Where the records below show a line containing "- **Status** dropdown", start copying; end with the line containing "- Hovering over", and copy it too.

Dataset records:
▼

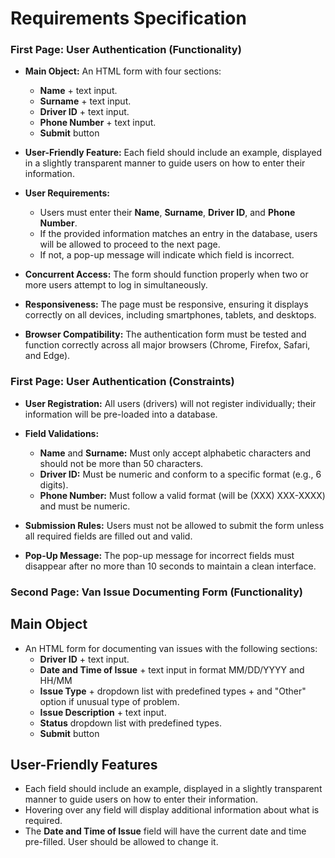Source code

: # Requirements Specification

### First Page: User Authentication **(Functionality)**

- **Main Object:** An HTML form with four sections: 
  - **Name** + text input.
  - **Surname**  + text input.
  - **Driver ID**  + text input.
  - **Phone Number**  + text input.
  - **Submit** button
  
- **User-Friendly Feature:** Each field should include an example, displayed in a slightly transparent manner to guide users on how to enter their information.
- **User Requirements:**
  - Users must enter their **Name**, **Surname**, **Driver ID**, and **Phone Number**.
  - If the provided information matches an entry in the database, users will be allowed to proceed to the next page.
  - If not, a pop-up message will indicate which field is incorrect.
- **Concurrent Access:** The form should function properly when two or more users attempt to log in simultaneously.
- **Responsiveness:** The page must be responsive, ensuring it displays correctly on all devices, including smartphones, tablets, and desktops.
- **Browser Compatibility:** The authentication form must be tested and function correctly across all major browsers (Chrome, Firefox, Safari, and Edge).


### First Page: User Authentication **(Constraints)**

- **User Registration:** All users (drivers) will not register individually; their information will be pre-loaded into a database.

- **Field Validations:**
  - **Name** and **Surname:** Must only accept alphabetic characters and should not be more than 50 characters.
  - **Driver ID:** Must be numeric and conform to a specific format (e.g., 6 digits).
  - **Phone Number:** Must follow a valid format (will be (XXX) XXX-XXXX) and must be numeric.

- **Submission Rules:** Users must not be allowed to submit the form unless all required fields are filled out and valid.

- **Pop-Up Message:** The pop-up message for incorrect fields must disappear after no more than 10 seconds to maintain a clean interface.
  
### Second Page: Van Issue Documenting Form **(Functionality)**

## Main Object

- An HTML form for documenting van issues with the following sections:
  - **Driver ID**  + text input.
  - **Date and Time of Issue**  + text input in format MM/DD/YYYY and HH/MM
  - **Issue Type**  + dropdown list with predefined types + and "Other" option if unusual type of problem.
  - **Issue Description** + text input.
  - **Status** dropdown list with predefined types.
  - **Submit** button

## User-Friendly Features

- Each field should include an example, displayed in a slightly transparent manner to guide users on how to enter their information.
- Hovering over any field will display additional information about what is required.
- The **Date and Time of Issue** field will have the current date and time pre-filled. User should be allowed to change it.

▲

Written answer:
  - **Status** dropdown list with predefined types.
  - **Submit** button

## User-Friendly Features

- Each field should include an example, displayed in a slightly transparent manner to guide users on how to enter their information.
- Hovering over any field will display additional information about what is required.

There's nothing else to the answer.